**Instructions to follow**
Search the material for lines containing the word "title", and copy each one.

-----

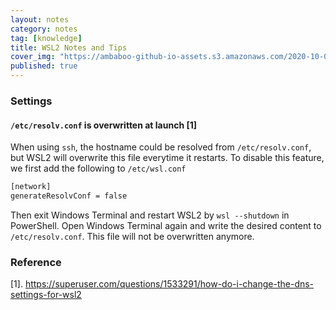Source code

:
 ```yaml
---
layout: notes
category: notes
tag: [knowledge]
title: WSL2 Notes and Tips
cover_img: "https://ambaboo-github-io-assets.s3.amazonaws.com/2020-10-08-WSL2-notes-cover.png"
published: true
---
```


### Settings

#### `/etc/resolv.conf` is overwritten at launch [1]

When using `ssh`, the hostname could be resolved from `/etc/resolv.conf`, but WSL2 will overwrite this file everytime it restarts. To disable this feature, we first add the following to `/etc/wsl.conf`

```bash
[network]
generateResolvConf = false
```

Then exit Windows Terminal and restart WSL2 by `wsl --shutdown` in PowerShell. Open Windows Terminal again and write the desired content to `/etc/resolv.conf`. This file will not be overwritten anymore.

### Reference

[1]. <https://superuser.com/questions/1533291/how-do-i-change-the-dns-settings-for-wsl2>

-----

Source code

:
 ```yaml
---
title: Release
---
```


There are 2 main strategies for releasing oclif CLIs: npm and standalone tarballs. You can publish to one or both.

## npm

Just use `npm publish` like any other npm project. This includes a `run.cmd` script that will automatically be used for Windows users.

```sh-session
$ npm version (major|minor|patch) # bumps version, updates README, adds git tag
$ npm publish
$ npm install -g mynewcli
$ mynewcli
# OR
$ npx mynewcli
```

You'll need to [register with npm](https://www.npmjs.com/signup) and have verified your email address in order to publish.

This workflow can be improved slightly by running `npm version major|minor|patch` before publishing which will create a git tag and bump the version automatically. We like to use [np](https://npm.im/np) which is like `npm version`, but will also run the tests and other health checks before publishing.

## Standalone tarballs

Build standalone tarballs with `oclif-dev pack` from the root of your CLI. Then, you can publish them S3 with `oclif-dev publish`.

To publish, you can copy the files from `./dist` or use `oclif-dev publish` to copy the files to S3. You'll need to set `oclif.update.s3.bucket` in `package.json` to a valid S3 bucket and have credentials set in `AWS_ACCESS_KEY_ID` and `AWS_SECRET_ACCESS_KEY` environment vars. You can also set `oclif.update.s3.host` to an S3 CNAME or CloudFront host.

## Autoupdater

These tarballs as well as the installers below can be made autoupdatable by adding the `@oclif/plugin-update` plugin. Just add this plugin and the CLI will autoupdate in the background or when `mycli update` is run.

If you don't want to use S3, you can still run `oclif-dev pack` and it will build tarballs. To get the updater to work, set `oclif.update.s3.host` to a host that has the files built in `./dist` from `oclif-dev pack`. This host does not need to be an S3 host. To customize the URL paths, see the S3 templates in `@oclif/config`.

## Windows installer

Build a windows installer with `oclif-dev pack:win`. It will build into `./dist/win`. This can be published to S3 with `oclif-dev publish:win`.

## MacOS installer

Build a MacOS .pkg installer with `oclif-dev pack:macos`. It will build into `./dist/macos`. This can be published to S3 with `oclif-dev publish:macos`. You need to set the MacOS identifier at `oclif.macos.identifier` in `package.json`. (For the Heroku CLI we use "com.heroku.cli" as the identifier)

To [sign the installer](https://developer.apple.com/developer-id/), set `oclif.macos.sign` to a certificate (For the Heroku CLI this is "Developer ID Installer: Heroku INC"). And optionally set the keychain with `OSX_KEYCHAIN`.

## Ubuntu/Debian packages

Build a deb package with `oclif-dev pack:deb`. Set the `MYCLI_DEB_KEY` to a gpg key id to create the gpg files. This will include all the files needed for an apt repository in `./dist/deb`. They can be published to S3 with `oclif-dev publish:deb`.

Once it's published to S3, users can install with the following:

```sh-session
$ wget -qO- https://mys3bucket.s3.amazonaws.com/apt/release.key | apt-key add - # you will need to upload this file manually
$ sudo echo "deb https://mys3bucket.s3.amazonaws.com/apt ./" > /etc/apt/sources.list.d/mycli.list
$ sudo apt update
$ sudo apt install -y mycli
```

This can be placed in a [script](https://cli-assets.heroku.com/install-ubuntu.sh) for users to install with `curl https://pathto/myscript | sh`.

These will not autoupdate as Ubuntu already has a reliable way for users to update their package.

-----

**Expected answer**
title: WSL2 Notes and Tips
title: Release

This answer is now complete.